(Data to examine):

+-------+

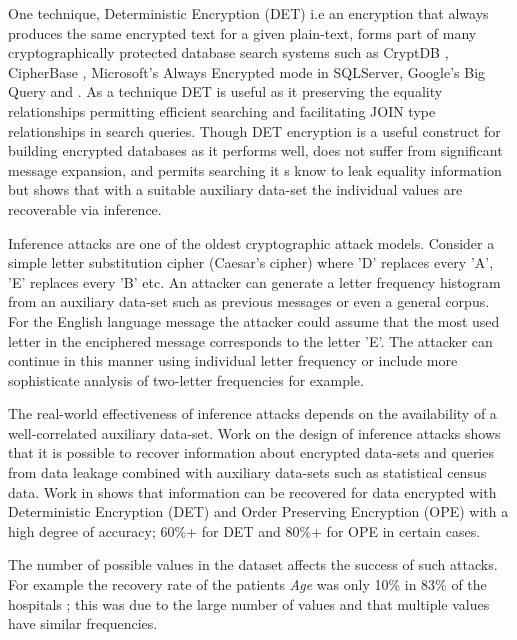 \documentclass[journal]{IEEEtran}
\begin{document}
One technique, Deterministic Encryption (DET) i.e an encryption that always produces the same encrypted text for a given plain-text, forms part of many cryptographically protected database search systems\cite{SOK2017} such as CryptDB \cite{Popa2011}, CipherBase \cite{cipherbase}, Microsoft's Always Encrypted mode in SQLServer\cite{AlwaysEncrypted}, Google's Big Query\cite{BigQuery} and \cite{Bellare2007}. As a technique DET is useful as it preserving the equality relationships permitting efficient searching and facilitating JOIN type relationships in search queries. Though DET encryption is a useful construct for building encrypted databases as it performs well, does not suffer from significant message expansion, and  permits searching it s know to leak equality information \cite{SOK2017} but \cite{InfrenceAttacks} shows that with a suitable auxiliary data-set the individual values are recoverable via inference. 

Inference attacks are one of the  oldest\cite{Arab} cryptographic attack models. Consider a simple letter substitution cipher (Caesar's cipher) where 'D' replaces every 'A', 'E' replaces every 'B' etc. An attacker can generate a letter frequency histogram from an auxiliary data-set such as previous messages or even a general corpus. For the English language message the attacker could assume that the most used letter in the enciphered message corresponds to the letter 'E'. The attacker can continue in this manner using individual letter frequency or include more sophisticate analysis of two-letter frequencies for example.

The real-world effectiveness of inference attacks depends on the availability of a well-correlated auxiliary data-set. Work\cite{Ismal2012} on the design of inference attacks  shows that it is possible to recover information about encrypted data-sets and queries from data leakage combined with auxiliary data-sets such as statistical census data. Work in \cite{InfrenceAttacks} shows that information can be recovered for data encrypted with Deterministic Encryption (DET) and Order Preserving Encryption (OPE) with a high degree of accuracy; 60\%+ for DET and 80\%+ for OPE in certain cases.

The number of possible values in the dataset affects the success of such attacks. For example the recovery rate of the patients \textit{ Age} was only 10\% in 83\% of the hospitals \cite{InfrenceAttacks}; this was due to the large number of values and that multiple values have similar frequencies.
\end{document}
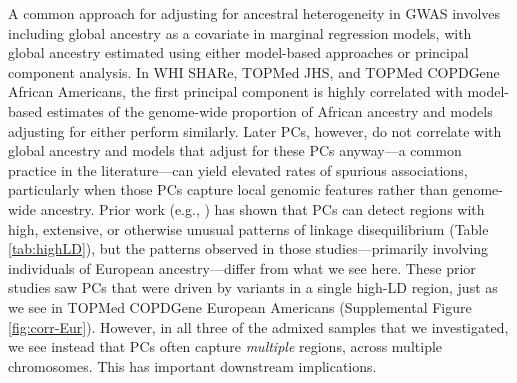 \documentclass[12pt]{article}
\begin{document}
A common approach for adjusting for ancestral heterogeneity in GWAS involves including global ancestry as a covariate in marginal regression models, with global ancestry estimated using either model-based approaches or principal component analysis.
In WHI SHARe, TOPMed JHS, and TOPMed COPDGene African Americans, the first principal component is highly correlated with model-based estimates of the genome-wide proportion of African ancestry %
and models adjusting for either perform similarly.
Later PCs, however, do not correlate with global ancestry and models that adjust for these PCs anyway---a common practice in the literature---can yield elevated rates of spurious associations, particularly when those PCs capture local genomic features rather than genome-wide ancestry.  %
Prior work (e.g., \citep{zou2010, prive2020}) has shown that PCs can detect regions with high, extensive, or otherwise unusual patterns of linkage disequilibrium (Table \ref{tab:highLD}), but the patterns observed in those studies---primarily involving individuals of European ancestry---differ from what we see here.
These prior studies saw PCs that were driven by variants in a single high-LD region, just as we see in TOPMed COPDGene European Americans (Supplemental Figure \ref{fig:corr-Eur}).
However, in all three of the admixed samples that we investigated, we see instead that PCs often capture \textit{multiple} regions, across multiple chromosomes. 
This has important downstream implications.
\end{document}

+-------+

(Your instructions):
Drop every image, please, and write out the data above exactly as shown.

(Answer):
 \documentclass[journal]{IEEEtran}
\begin{document}
One technique, Deterministic Encryption (DET) i.e an encryption that always produces the same encrypted text for a given plain-text, forms part of many cryptographically protected database search systems\cite{SOK2017} such as CryptDB \cite{Popa2011}, CipherBase \cite{cipherbase}, Microsoft's Always Encrypted mode in SQLServer\cite{AlwaysEncrypted}, Google's Big Query\cite{BigQuery} and \cite{Bellare2007}. As a technique DET is useful as it preserving the equality relationships permitting efficient searching and facilitating JOIN type relationships in search queries. Though DET encryption is a useful construct for building encrypted databases as it performs well, does not suffer from significant message expansion, and  permits searching it s know to leak equality information \cite{SOK2017} but \cite{InfrenceAttacks} shows that with a suitable auxiliary data-set the individual values are recoverable via inference. 

Inference attacks are one of the  oldest\cite{Arab} cryptographic attack models. Consider a simple letter substitution cipher (Caesar's cipher) where 'D' replaces every 'A', 'E' replaces every 'B' etc. An attacker can generate a letter frequency histogram from an auxiliary data-set such as previous messages or even a general corpus. For the English language message the attacker could assume that the most used letter in the enciphered message corresponds to the letter 'E'. The attacker can continue in this manner using individual letter frequency or include more sophisticate analysis of two-letter frequencies for example.

The real-world effectiveness of inference attacks depends on the availability of a well-correlated auxiliary data-set. Work\cite{Ismal2012} on the design of inference attacks  shows that it is possible to recover information about encrypted data-sets and queries from data leakage combined with auxiliary data-sets such as statistical census data. Work in \cite{InfrenceAttacks} shows that information can be recovered for data encrypted with Deterministic Encryption (DET) and Order Preserving Encryption (OPE) with a high degree of accuracy; 60\%+ for DET and 80\%+ for OPE in certain cases.

The number of possible values in the dataset affects the success of such attacks. For example the recovery rate of the patients \textit{ Age} was only 10\% in 83\% of the hospitals \cite{InfrenceAttacks}; this was due to the large number of values and that multiple values have similar frequencies.
\end{document}
 \documentclass[12pt]{article}
\begin{document}
A common approach for adjusting for ancestral heterogeneity in GWAS involves including global ancestry as a covariate in marginal regression models, with global ancestry estimated using either model-based approaches or principal component analysis.
In WHI SHARe, TOPMed JHS, and TOPMed COPDGene African Americans, the first principal component is highly correlated with model-based estimates of the genome-wide proportion of African ancestry %
and models adjusting for either perform similarly.
Later PCs, however, do not correlate with global ancestry and models that adjust for these PCs anyway---a common practice in the literature---can yield elevated rates of spurious associations, particularly when those PCs capture local genomic features rather than genome-wide ancestry.  %
Prior work (e.g., \citep{zou2010, prive2020}) has shown that PCs can detect regions with high, extensive, or otherwise unusual patterns of linkage disequilibrium (Table \ref{tab:highLD}), but the patterns observed in those studies---primarily involving individuals of European ancestry---differ from what we see here.
These prior studies saw PCs that were driven by variants in a single high-LD region, just as we see in TOPMed COPDGene European Americans (Supplemental Figure \ref{fig:corr-Eur}).
However, in all three of the admixed samples that we investigated, we see instead that PCs often capture \textit{multiple} regions, across multiple chromosomes. 
This has important downstream implications.
\end{document}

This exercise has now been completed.